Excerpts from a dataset
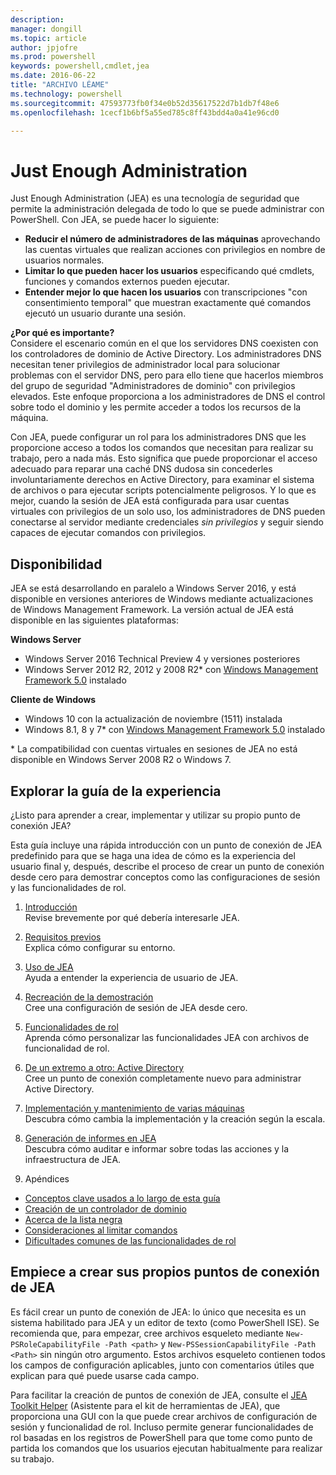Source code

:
 ```yaml
---
description: 
manager: dongill
ms.topic: article
author: jpjofre
ms.prod: powershell
keywords: powershell,cmdlet,jea
ms.date: 2016-06-22
title: "ARCHIVO LÉAME"
ms.technology: powershell
ms.sourcegitcommit: 47593773fb0f34e0b52d35617522d7b1db7f48e6
ms.openlocfilehash: 1cecf1b6bf5a55ed785c8ff43bdd4a0a41e96cd0

---
```


# Just Enough Administration
Just Enough Administration (JEA) es una tecnología de seguridad que permite la administración delegada de todo lo que se puede administrar con PowerShell.
Con JEA, se puede hacer lo siguiente:
- **Reducir el número de administradores de las máquinas** aprovechando las cuentas virtuales que realizan acciones con privilegios en nombre de usuarios normales.
- **Limitar lo que pueden hacer los usuarios** especificando qué cmdlets, funciones y comandos externos pueden ejecutar.
- **Entender mejor lo que hacen los usuarios** con transcripciones "con consentimiento temporal" que muestran exactamente qué comandos ejecutó un usuario durante una sesión.

**¿Por qué es importante?**  
Considere el escenario común en el que los servidores DNS coexisten con los controladores de dominio de Active Directory.
Los administradores DNS necesitan tener privilegios de administrador local para solucionar problemas con el servidor DNS, pero para ello tiene que hacerlos miembros del grupo de seguridad "Administradores de dominio" con privilegios elevados.
Este enfoque proporciona a los administradores de DNS el control sobre todo el dominio y les permite acceder a todos los recursos de la máquina.

Con JEA, puede configurar un rol para los administradores DNS que les proporcione acceso a todos los comandos que necesitan para realizar su trabajo, pero a nada más.
Esto significa que puede proporcionar el acceso adecuado para reparar una caché DNS dudosa sin concederles involuntariamente derechos en Active Directory, para examinar el sistema de archivos o para ejecutar scripts potencialmente peligrosos.
Y lo que es mejor, cuando la sesión de JEA está configurada para usar cuentas virtuales con privilegios de un solo uso, los administradores de DNS pueden conectarse al servidor mediante credenciales *sin privilegios* y seguir siendo capaces de ejecutar comandos con privilegios.

## Disponibilidad
JEA se está desarrollando en paralelo a Windows Server 2016, y está disponible en versiones anteriores de Windows mediante actualizaciones de Windows Management Framework.
La versión actual de JEA está disponible en las siguientes plataformas:

**Windows Server**
- Windows Server 2016 Technical Preview 4 y versiones posteriores
- Windows Server 2012 R2, 2012 y 2008 R2\* con [Windows Management Framework 5.0](https://www.microsoft.com/en-us/download/details.aspx?id=50395) instalado

**Cliente de Windows**
- Windows 10 con la actualización de noviembre (1511) instalada
- Windows 8.1, 8 y 7\* con [Windows Management Framework 5.0](https://www.microsoft.com/en-us/download/details.aspx?id=50395) instalado

\* La compatibilidad con cuentas virtuales en sesiones de JEA no está disponible en Windows Server 2008 R2 o Windows 7.


## Explorar la guía de la experiencia
¿Listo para aprender a crear, implementar y utilizar su propio punto de conexión JEA?

Esta guía incluye una rápida introducción con un punto de conexión de JEA predefinido para que se haga una idea de cómo es la experiencia del usuario final y, después, describe el proceso de crear un punto de conexión desde cero para demostrar conceptos como las configuraciones de sesión y las funcionalidades de rol.

1.  [Introducción](introduction.md)   
Revise brevemente por qué debería interesarle JEA.

2.  [Requisitos previos](prerequisites.md)  
Explica cómo configurar su entorno.

3.  [Uso de JEA](using-jea.md)  
Ayuda a entender la experiencia de usuario de JEA.

4.  [Recreación de la demostración](remake-the-demo-endpoint.md)  
Cree una configuración de sesión de JEA desde cero.

5.  [Funcionalidades de rol](role-capabilities.md)  
Aprenda cómo personalizar las funcionalidades JEA con archivos de funcionalidad de rol.

6.  [De un extremo a otro: Active Directory](end-to-end---active-directory.md)  
Cree un punto de conexión completamente nuevo para administrar Active Directory.

7.  [Implementación y mantenimiento de varias máquinas](multi-machine-deployment-and-maintenance.md)  
Descubra cómo cambia la implementación y la creación según la escala.

8.  [Generación de informes en JEA](reporting-on-jea.md)  
Descubra cómo auditar e informar sobre todas las acciones y la infraestructura de JEA.

9.  Apéndices
  - [Conceptos clave usados a lo largo de esta guía](key-concepts-used-throughout-this-guide.md)  
  -  [Creación de un controlador de dominio](creating-a-domain-controller.md)  
  -  [Acerca de la lista negra](on-blacklisting.md)  
  -  [Consideraciones al limitar comandos](considerations-when-limiting-commands.md)  
  -  [Dificultades comunes de las funcionalidades de rol](common-role-capability-pitfalls.md)

## Empiece a crear sus propios puntos de conexión de JEA
Es fácil crear un punto de conexión de JEA: lo único que necesita es un sistema habilitado para JEA y un editor de texto (como PowerShell ISE).
Se recomienda que, para empezar, cree archivos esqueleto mediante `New-PSRoleCapabilityFile -Path <path>` y `New-PSSessionCapabilityFile -Path <Path>` sin ningún otro argumento.
Estos archivos esqueleto contienen todos los campos de configuración aplicables, junto con comentarios útiles que explican para qué puede usarse cada campo.

Para facilitar la creación de puntos de conexión de JEA, consulte el [JEA Toolkit Helper](http://blogs.technet.com/b/privatecloud/archive/2015/12/20/introducing-the-updated-jea-helper-tool.aspx) (Asistente para el kit de herramientas de JEA), que proporciona una GUI con la que puede crear archivos de configuración de sesión y funcionalidad de rol.
Incluso permite generar funcionalidades de rol basadas en los registros de PowerShell para que tome como punto de partida los comandos que los usuarios ejecutan habitualmente para realizar su trabajo.




<!--HONumber=Jun16_HO4-->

- [ASSIGNMENT]:
Reproduce every record exactly; images stay out.

- [RESPONSE AREA]:
Source code

:
 ```yaml
---
description: 
manager: dongill
ms.topic: article
author: jpjofre
ms.prod: powershell
keywords: powershell,cmdlet,jea
ms.date: 2016-06-22
title: "ARCHIVO LÉAME"
ms.technology: powershell
ms.sourcegitcommit: 47593773fb0f34e0b52d35617522d7b1db7f48e6
ms.openlocfilehash: 1cecf1b6bf5a55ed785c8ff43bdd4a0a41e96cd0

---
```


# Just Enough Administration
Just Enough Administration (JEA) es una tecnología de seguridad que permite la administración delegada de todo lo que se puede administrar con PowerShell.
Con JEA, se puede hacer lo siguiente:
- **Reducir el número de administradores de las máquinas** aprovechando las cuentas virtuales que realizan acciones con privilegios en nombre de usuarios normales.
- **Limitar lo que pueden hacer los usuarios** especificando qué cmdlets, funciones y comandos externos pueden ejecutar.
- **Entender mejor lo que hacen los usuarios** con transcripciones "con consentimiento temporal" que muestran exactamente qué comandos ejecutó un usuario durante una sesión.

**¿Por qué es importante?**  
Considere el escenario común en el que los servidores DNS coexisten con los controladores de dominio de Active Directory.
Los administradores DNS necesitan tener privilegios de administrador local para solucionar problemas con el servidor DNS, pero para ello tiene que hacerlos miembros del grupo de seguridad "Administradores de dominio" con privilegios elevados.
Este enfoque proporciona a los administradores de DNS el control sobre todo el dominio y les permite acceder a todos los recursos de la máquina.

Con JEA, puede configurar un rol para los administradores DNS que les proporcione acceso a todos los comandos que necesitan para realizar su trabajo, pero a nada más.
Esto significa que puede proporcionar el acceso adecuado para reparar una caché DNS dudosa sin concederles involuntariamente derechos en Active Directory, para examinar el sistema de archivos o para ejecutar scripts potencialmente peligrosos.
Y lo que es mejor, cuando la sesión de JEA está configurada para usar cuentas virtuales con privilegios de un solo uso, los administradores de DNS pueden conectarse al servidor mediante credenciales *sin privilegios* y seguir siendo capaces de ejecutar comandos con privilegios.

## Disponibilidad
JEA se está desarrollando en paralelo a Windows Server 2016, y está disponible en versiones anteriores de Windows mediante actualizaciones de Windows Management Framework.
La versión actual de JEA está disponible en las siguientes plataformas:

**Windows Server**
- Windows Server 2016 Technical Preview 4 y versiones posteriores
- Windows Server 2012 R2, 2012 y 2008 R2\* con [Windows Management Framework 5.0](https://www.microsoft.com/en-us/download/details.aspx?id=50395) instalado

**Cliente de Windows**
- Windows 10 con la actualización de noviembre (1511) instalada
- Windows 8.1, 8 y 7\* con [Windows Management Framework 5.0](https://www.microsoft.com/en-us/download/details.aspx?id=50395) instalado

\* La compatibilidad con cuentas virtuales en sesiones de JEA no está disponible en Windows Server 2008 R2 o Windows 7.


## Explorar la guía de la experiencia
¿Listo para aprender a crear, implementar y utilizar su propio punto de conexión JEA?

Esta guía incluye una rápida introducción con un punto de conexión de JEA predefinido para que se haga una idea de cómo es la experiencia del usuario final y, después, describe el proceso de crear un punto de conexión desde cero para demostrar conceptos como las configuraciones de sesión y las funcionalidades de rol.

1.  [Introducción](introduction.md)   
Revise brevemente por qué debería interesarle JEA.

2.  [Requisitos previos](prerequisites.md)  
Explica cómo configurar su entorno.

3.  [Uso de JEA](using-jea.md)  
Ayuda a entender la experiencia de usuario de JEA.

4.  [Recreación de la demostración](remake-the-demo-endpoint.md)  
Cree una configuración de sesión de JEA desde cero.

5.  [Funcionalidades de rol](role-capabilities.md)  
Aprenda cómo personalizar las funcionalidades JEA con archivos de funcionalidad de rol.

6.  [De un extremo a otro: Active Directory](end-to-end---active-directory.md)  
Cree un punto de conexión completamente nuevo para administrar Active Directory.

7.  [Implementación y mantenimiento de varias máquinas](multi-machine-deployment-and-maintenance.md)  
Descubra cómo cambia la implementación y la creación según la escala.

8.  [Generación de informes en JEA](reporting-on-jea.md)  
Descubra cómo auditar e informar sobre todas las acciones y la infraestructura de JEA.

9.  Apéndices
  - [Conceptos clave usados a lo largo de esta guía](key-concepts-used-throughout-this-guide.md)  
  -  [Creación de un controlador de dominio](creating-a-domain-controller.md)  
  -  [Acerca de la lista negra](on-blacklisting.md)  
  -  [Consideraciones al limitar comandos](considerations-when-limiting-commands.md)  
  -  [Dificultades comunes de las funcionalidades de rol](common-role-capability-pitfalls.md)

## Empiece a crear sus propios puntos de conexión de JEA
Es fácil crear un punto de conexión de JEA: lo único que necesita es un sistema habilitado para JEA y un editor de texto (como PowerShell ISE).
Se recomienda que, para empezar, cree archivos esqueleto mediante `New-PSRoleCapabilityFile -Path <path>` y `New-PSSessionCapabilityFile -Path <Path>` sin ningún otro argumento.
Estos archivos esqueleto contienen todos los campos de configuración aplicables, junto con comentarios útiles que explican para qué puede usarse cada campo.

Para facilitar la creación de puntos de conexión de JEA, consulte el [JEA Toolkit Helper](http://blogs.technet.com/b/privatecloud/archive/2015/12/20/introducing-the-updated-jea-helper-tool.aspx) (Asistente para el kit de herramientas de JEA), que proporciona una GUI con la que puede crear archivos de configuración de sesión y funcionalidad de rol.
Incluso permite generar funcionalidades de rol basadas en los registros de PowerShell para que tome como punto de partida los comandos que los usuarios ejecutan habitualmente para realizar su trabajo.




<!--HONumber=Jun16_HO4-->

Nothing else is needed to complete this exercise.